### WHAT IS REQUIRED
Scan the entries below for the word "ImportTok", then copy each line that holds it.

=== Section Start ===

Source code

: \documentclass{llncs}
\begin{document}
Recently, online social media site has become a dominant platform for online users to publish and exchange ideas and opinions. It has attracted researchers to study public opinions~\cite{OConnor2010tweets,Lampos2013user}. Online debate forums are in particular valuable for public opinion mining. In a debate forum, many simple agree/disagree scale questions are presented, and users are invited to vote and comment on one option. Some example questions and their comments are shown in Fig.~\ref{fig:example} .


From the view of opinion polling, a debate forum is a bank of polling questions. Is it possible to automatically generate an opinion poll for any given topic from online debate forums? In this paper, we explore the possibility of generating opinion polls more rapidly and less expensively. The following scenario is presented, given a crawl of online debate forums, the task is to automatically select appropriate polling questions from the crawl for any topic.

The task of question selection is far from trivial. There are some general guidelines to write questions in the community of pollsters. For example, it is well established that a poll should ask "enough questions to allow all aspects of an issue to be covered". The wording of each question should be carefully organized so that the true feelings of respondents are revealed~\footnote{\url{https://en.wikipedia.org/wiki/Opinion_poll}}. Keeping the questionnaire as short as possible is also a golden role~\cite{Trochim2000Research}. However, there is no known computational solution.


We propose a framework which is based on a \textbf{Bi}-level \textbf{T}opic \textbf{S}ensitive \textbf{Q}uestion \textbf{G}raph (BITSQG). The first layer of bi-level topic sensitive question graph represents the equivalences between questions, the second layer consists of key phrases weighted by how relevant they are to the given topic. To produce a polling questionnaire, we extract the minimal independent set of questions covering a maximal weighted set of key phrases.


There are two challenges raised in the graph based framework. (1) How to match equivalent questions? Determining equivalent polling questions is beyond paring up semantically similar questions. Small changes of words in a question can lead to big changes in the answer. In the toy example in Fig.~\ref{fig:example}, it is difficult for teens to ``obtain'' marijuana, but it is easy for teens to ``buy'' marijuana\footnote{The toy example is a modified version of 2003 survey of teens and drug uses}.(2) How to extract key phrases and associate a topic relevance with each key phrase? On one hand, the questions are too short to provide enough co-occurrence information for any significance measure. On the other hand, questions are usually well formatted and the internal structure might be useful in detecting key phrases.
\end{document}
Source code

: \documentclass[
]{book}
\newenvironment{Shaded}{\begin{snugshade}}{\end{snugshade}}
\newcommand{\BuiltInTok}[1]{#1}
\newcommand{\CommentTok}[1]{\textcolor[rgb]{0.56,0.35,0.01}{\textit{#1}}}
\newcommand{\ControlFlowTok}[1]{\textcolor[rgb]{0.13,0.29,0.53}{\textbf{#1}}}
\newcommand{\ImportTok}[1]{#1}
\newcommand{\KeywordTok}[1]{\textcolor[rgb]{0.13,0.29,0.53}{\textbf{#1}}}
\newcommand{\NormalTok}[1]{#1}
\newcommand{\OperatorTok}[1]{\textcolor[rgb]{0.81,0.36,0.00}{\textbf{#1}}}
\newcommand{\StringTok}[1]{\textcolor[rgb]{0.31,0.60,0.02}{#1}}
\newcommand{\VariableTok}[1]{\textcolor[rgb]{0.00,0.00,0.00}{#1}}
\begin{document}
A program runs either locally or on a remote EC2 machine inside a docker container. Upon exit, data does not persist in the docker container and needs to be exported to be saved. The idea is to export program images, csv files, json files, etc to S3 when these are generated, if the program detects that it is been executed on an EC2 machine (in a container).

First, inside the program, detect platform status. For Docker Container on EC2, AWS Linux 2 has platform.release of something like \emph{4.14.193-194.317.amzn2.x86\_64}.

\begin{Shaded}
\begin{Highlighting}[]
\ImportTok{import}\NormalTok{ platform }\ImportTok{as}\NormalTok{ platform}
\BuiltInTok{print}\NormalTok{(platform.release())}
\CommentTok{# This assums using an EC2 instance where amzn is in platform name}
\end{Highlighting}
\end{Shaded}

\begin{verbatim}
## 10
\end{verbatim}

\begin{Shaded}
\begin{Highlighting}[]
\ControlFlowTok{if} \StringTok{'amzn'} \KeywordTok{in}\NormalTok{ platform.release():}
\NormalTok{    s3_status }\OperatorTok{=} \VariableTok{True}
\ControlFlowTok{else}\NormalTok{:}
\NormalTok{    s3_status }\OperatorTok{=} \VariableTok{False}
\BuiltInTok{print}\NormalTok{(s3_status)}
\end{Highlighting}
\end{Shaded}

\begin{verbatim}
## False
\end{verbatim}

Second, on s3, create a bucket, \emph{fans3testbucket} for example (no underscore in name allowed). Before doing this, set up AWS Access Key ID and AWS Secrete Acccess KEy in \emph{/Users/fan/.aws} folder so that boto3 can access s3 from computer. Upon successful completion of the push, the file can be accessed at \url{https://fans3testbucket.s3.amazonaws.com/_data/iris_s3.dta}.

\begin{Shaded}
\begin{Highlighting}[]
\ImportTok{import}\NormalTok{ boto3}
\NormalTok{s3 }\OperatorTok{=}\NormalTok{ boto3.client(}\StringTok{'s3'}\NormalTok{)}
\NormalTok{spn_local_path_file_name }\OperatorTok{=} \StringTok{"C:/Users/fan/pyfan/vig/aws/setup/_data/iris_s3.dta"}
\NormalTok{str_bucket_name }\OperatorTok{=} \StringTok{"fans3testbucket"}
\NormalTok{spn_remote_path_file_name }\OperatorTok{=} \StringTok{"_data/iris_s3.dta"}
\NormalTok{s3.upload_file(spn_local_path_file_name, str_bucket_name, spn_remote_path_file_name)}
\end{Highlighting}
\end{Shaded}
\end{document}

=== Section End ===

### REPLY
\newcommand{\ImportTok}[1]{#1}
\ImportTok{import}\NormalTok{ platform }\ImportTok{as}\NormalTok{ platform}
\ImportTok{import}\NormalTok{ boto3}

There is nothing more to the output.